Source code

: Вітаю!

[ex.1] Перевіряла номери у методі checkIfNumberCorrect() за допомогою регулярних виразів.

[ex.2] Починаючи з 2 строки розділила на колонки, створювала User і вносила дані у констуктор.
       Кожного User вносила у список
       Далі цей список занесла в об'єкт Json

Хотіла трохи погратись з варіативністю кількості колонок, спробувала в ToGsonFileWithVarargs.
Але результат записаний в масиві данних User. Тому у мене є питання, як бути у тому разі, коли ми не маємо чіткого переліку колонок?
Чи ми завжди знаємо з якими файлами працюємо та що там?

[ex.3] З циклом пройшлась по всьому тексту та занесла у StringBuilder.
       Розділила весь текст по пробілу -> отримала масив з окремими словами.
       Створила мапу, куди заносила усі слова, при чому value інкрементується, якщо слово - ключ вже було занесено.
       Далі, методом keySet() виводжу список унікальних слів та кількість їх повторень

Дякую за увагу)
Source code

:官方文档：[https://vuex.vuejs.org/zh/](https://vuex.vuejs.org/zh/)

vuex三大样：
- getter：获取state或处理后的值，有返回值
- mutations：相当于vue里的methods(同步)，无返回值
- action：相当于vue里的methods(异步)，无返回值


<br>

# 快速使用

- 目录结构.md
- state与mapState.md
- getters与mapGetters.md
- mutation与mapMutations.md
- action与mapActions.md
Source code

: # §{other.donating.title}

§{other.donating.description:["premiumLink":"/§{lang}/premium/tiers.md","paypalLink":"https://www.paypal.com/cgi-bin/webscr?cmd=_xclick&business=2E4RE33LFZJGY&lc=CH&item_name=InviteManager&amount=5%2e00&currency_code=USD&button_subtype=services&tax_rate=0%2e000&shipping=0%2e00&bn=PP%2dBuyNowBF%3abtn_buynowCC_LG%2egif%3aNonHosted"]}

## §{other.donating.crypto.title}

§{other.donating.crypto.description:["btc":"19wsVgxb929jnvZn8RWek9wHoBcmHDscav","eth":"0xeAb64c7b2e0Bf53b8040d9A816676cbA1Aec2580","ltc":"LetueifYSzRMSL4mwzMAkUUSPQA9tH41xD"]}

What is required:
Look at the entries above. Then set all of them down again exactly.

Response to this exercise:
Source code

: Вітаю!

[ex.1] Перевіряла номери у методі checkIfNumberCorrect() за допомогою регулярних виразів.

[ex.2] Починаючи з 2 строки розділила на колонки, створювала User і вносила дані у констуктор.
       Кожного User вносила у список
       Далі цей список занесла в об'єкт Json

Хотіла трохи погратись з варіативністю кількості колонок, спробувала в ToGsonFileWithVarargs.
Але результат записаний в масиві данних User. Тому у мене є питання, як бути у тому разі, коли ми не маємо чіткого переліку колонок?
Чи ми завжди знаємо з якими файлами працюємо та що там?

[ex.3] З циклом пройшлась по всьому тексту та занесла у StringBuilder.
       Розділила весь текст по пробілу -> отримала масив з окремими словами.
       Створила мапу, куди заносила усі слова, при чому value інкрементується, якщо слово - ключ вже було занесено.
       Далі, методом keySet() виводжу список унікальних слів та кількість їх повторень

Дякую за увагу)
Source code

:官方文档：[https://vuex.vuejs.org/zh/](https://vuex.vuejs.org/zh/)

vuex三大样：
- getter：获取state或处理后的值，有返回值
- mutations：相当于vue里的methods(同步)，无返回值
- action：相当于vue里的methods(异步)，无返回值


<br>

# 快速使用

- 目录结构.md
- state与mapState.md
- getters与mapGetters.md
- mutation与mapMutations.md
- action与mapActions.md
Source code

: # §{other.donating.title}

§{other.donating.description:["premiumLink":"/§{lang}/premium/tiers.md","paypalLink":"https://www.paypal.com/cgi-bin/webscr?cmd=_xclick&business=2E4RE33LFZJGY&lc=CH&item_name=InviteManager&amount=5%2e00&currency_code=USD&button_subtype=services&tax_rate=0%2e000&shipping=0%2e00&bn=PP%2dBuyNowBF%3abtn_buynowCC_LG%2egif%3aNonHosted"]}

## §{other.donating.crypto.title}

§{other.donating.crypto.description:["btc":"19wsVgxb929jnvZn8RWek9wHoBcmHDscav","eth":"0xeAb64c7b2e0Bf53b8040d9A816676cbA1Aec2580","ltc":"LetueifYSzRMSL4mwzMAkUUSPQA9tH41xD"]}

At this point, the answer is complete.